Boomers! Parks is a chain of family entertainment centers which feature indoor activities such as carousels, kiddie swings, restaurants, and video game arcades, and outdoor activities such as miniature golf, kiddie rides, bumper boats, batting cages, go-karts, kiddie roller coasters, and laser tag. The Modesto and Irvine locations each have a ride called the Flamethrower.

The Boomers! Parks brand is a DBA name adopted in 2001 by the Palace Entertainment chain, which was founded in 1998 through the merger of Camelot Parks, Palace Park, Boomers!, Grand Prix Race-O-Rama, and Family Fun Center. The official slogan of Palace Entertainment owned Boomers! Parks is "Where Family Fun Rules!".

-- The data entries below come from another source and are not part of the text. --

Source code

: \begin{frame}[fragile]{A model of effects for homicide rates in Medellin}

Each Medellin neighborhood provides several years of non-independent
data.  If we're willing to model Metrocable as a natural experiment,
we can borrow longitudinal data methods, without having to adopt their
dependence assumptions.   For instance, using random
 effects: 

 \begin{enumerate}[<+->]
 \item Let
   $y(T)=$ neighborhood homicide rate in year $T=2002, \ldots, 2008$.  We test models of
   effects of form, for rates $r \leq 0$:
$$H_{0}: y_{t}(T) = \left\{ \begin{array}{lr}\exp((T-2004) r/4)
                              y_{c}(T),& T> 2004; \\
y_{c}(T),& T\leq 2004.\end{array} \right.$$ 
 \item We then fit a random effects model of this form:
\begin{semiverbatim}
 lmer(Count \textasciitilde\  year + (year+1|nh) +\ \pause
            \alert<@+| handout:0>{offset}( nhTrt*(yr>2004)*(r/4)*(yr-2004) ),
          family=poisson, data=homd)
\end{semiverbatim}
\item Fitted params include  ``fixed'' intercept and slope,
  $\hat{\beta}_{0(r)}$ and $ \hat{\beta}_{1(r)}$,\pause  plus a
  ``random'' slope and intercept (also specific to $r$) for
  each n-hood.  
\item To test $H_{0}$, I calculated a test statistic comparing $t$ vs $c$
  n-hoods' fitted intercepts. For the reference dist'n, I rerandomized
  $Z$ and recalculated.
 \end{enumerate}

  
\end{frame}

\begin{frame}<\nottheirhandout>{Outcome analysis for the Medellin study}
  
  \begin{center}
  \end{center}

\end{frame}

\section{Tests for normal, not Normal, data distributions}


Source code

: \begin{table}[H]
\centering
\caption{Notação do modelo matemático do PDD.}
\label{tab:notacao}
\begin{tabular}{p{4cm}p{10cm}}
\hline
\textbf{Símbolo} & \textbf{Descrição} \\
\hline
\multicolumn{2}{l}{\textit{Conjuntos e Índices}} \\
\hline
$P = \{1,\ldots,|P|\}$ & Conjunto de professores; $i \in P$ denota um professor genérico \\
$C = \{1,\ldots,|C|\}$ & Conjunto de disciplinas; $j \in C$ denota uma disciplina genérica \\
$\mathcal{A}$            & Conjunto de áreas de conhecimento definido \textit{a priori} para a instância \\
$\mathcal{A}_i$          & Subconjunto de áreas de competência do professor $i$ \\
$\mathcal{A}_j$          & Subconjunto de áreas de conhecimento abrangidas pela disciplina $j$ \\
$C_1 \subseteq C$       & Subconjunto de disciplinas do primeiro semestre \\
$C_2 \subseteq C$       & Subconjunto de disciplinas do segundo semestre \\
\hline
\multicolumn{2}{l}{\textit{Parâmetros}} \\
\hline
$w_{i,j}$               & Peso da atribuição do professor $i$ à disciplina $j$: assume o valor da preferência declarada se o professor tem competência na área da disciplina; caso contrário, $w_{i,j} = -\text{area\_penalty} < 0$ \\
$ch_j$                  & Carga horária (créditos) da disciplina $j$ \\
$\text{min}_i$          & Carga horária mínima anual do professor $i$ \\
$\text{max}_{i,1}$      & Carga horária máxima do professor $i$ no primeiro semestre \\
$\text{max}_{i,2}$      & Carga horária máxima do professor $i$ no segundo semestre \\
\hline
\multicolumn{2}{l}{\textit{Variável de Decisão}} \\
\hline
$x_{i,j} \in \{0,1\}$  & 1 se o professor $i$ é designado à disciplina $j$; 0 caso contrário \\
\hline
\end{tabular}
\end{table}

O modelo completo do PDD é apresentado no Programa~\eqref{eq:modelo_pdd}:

In September 2014, Apex Parks Group purchased 10 Boomers locations from Palace Entertainment. In 2015, Apex Parks Group rebranded one of the last Mountasia Family Fun Centers to a Boomers.  Closure of the Fresno and Houston locations in later years has resulted in 9 total Boomers parks currently owned by Apex Parks Group.

On April 8, 2020, Apex Parks Group announced it was filing for Chapter 11 bankruptcy and undergoing a financial restructuring.

On June 8, 2020, Boomers announced that they would be closing locations in El Cajon, California, Upland, California, and Kearny Mesa, California. The Fountain Valley, California location also has closed down.

After restructuring Apex Parks Group would become Boomers Parks; In addition to owning six Boomers! locations the company also owns Big Kahuna's water park in Destin, Florida and West Berlin, New Jersey.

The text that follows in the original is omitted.